**TASK DIRECTIONS**
All of the data needs to be reproduced with no alterations.

Stored data

*-*-*

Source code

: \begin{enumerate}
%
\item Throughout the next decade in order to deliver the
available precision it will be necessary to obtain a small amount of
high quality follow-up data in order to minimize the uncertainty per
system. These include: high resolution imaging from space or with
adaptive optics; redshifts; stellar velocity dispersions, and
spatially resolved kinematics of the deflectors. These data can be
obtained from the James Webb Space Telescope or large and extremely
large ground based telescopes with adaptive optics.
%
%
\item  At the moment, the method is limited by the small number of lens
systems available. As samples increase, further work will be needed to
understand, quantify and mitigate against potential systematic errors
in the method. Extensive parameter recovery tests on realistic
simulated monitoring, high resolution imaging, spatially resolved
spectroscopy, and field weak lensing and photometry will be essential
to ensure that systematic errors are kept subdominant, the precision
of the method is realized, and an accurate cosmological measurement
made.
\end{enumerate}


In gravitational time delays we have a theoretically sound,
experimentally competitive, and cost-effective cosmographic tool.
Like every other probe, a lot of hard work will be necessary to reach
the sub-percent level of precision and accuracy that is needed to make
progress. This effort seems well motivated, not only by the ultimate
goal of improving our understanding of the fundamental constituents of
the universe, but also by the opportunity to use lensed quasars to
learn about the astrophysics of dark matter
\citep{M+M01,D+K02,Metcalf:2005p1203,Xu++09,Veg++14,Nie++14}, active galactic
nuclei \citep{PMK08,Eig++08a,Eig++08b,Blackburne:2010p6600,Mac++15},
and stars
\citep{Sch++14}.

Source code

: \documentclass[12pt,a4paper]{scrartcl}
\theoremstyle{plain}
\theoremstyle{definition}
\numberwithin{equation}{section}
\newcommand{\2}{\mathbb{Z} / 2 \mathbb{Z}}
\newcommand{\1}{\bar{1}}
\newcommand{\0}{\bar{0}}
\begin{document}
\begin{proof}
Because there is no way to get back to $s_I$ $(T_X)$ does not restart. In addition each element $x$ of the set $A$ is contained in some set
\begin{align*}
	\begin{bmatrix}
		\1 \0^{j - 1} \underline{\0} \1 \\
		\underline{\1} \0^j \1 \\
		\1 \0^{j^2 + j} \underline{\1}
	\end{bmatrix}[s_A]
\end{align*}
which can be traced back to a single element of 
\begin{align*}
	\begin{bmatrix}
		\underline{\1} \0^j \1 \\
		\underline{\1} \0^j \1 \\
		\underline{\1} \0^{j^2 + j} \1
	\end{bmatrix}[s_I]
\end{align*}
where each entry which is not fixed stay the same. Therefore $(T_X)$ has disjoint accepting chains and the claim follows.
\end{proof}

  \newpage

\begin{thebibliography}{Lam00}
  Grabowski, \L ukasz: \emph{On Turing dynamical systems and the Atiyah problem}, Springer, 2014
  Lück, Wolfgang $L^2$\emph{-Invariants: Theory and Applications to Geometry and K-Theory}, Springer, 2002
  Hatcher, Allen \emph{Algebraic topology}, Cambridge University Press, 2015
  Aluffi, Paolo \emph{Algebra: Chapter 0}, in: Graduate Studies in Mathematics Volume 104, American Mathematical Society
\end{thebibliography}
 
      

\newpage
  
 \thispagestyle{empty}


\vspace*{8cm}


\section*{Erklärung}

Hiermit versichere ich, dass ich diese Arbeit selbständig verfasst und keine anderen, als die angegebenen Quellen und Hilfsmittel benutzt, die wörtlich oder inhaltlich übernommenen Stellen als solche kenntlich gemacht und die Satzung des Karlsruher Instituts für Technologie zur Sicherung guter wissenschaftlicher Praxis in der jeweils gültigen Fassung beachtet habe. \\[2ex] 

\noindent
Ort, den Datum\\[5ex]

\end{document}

*-*-*

**RESPONSE TO THE TASK**
Source code

: \begin{enumerate}
%
\item Throughout the next decade in order to deliver the
available precision it will be necessary to obtain a small amount of
high quality follow-up data in order to minimize the uncertainty per
system. These include: high resolution imaging from space or with
adaptive optics; redshifts; stellar velocity dispersions, and
spatially resolved kinematics of the deflectors. These data can be
obtained from the James Webb Space Telescope or large and extremely
large ground based telescopes with adaptive optics.
%
%
\item  At the moment, the method is limited by the small number of lens
systems available. As samples increase, further work will be needed to
understand, quantify and mitigate against potential systematic errors
in the method. Extensive parameter recovery tests on realistic
simulated monitoring, high resolution imaging, spatially resolved
spectroscopy, and field weak lensing and photometry will be essential
to ensure that systematic errors are kept subdominant, the precision
of the method is realized, and an accurate cosmological measurement
made.
\end{enumerate}


In gravitational time delays we have a theoretically sound,
experimentally competitive, and cost-effective cosmographic tool.
Like every other probe, a lot of hard work will be necessary to reach
the sub-percent level of precision and accuracy that is needed to make
progress. This effort seems well motivated, not only by the ultimate
goal of improving our understanding of the fundamental constituents of
the universe, but also by the opportunity to use lensed quasars to
learn about the astrophysics of dark matter
\citep{M+M01,D+K02,Metcalf:2005p1203,Xu++09,Veg++14,Nie++14}, active galactic
nuclei \citep{PMK08,Eig++08a,Eig++08b,Blackburne:2010p6600,Mac++15},
and stars
\citep{Sch++14}.

Source code

: \documentclass[12pt,a4paper]{scrartcl}
\theoremstyle{plain}
\theoremstyle{definition}
\numberwithin{equation}{section}
\newcommand{\2}{\mathbb{Z} / 2 \mathbb{Z}}
\newcommand{\1}{\bar{1}}
\newcommand{\0}{\bar{0}}
\begin{document}
\begin{proof}
Because there is no way to get back to $s_I$ $(T_X)$ does not restart. In addition each element $x$ of the set $A$ is contained in some set
\begin{align*}
	\begin{bmatrix}
		\1 \0^{j - 1} \underline{\0} \1 \\
		\underline{\1} \0^j \1 \\
		\1 \0^{j^2 + j} \underline{\1}
	\end{bmatrix}[s_A]
\end{align*}
which can be traced back to a single element of 
\begin{align*}
	\begin{bmatrix}
		\underline{\1} \0^j \1 \\
		\underline{\1} \0^j \1 \\
		\underline{\1} \0^{j^2 + j} \1
	\end{bmatrix}[s_I]
\end{align*}
where each entry which is not fixed stay the same. Therefore $(T_X)$ has disjoint accepting chains and the claim follows.
\end{proof}

  \newpage

\begin{thebibliography}{Lam00}
  Grabowski, \L ukasz: \emph{On Turing dynamical systems and the Atiyah problem}, Springer, 2014
  Lück, Wolfgang $L^2$\emph{-Invariants: Theory and Applications to Geometry and K-Theory}, Springer, 2002
  Hatcher, Allen \emph{Algebraic topology}, Cambridge University Press, 2015
  Aluffi, Paolo \emph{Algebra: Chapter 0}, in: Graduate Studies in Mathematics Volume 104, American Mathematical Society
\end{thebibliography}
 
      

\newpage
  
 \thispagestyle{empty}


\vspace*{8cm}


\section*{Erklärung}

Hiermit versichere ich, dass ich diese Arbeit selbständig verfasst und keine anderen, als die angegebenen Quellen und Hilfsmittel benutzt, die wörtlich oder inhaltlich übernommenen Stellen als solche kenntlich gemacht und die Satzung des Karlsruher Instituts für Technologie zur Sicherung guter wissenschaftlicher Praxis in der jeweils gültigen Fassung beachtet habe. \\[2ex] 

\noindent
Ort, den Datum\\[5ex]

\end{document}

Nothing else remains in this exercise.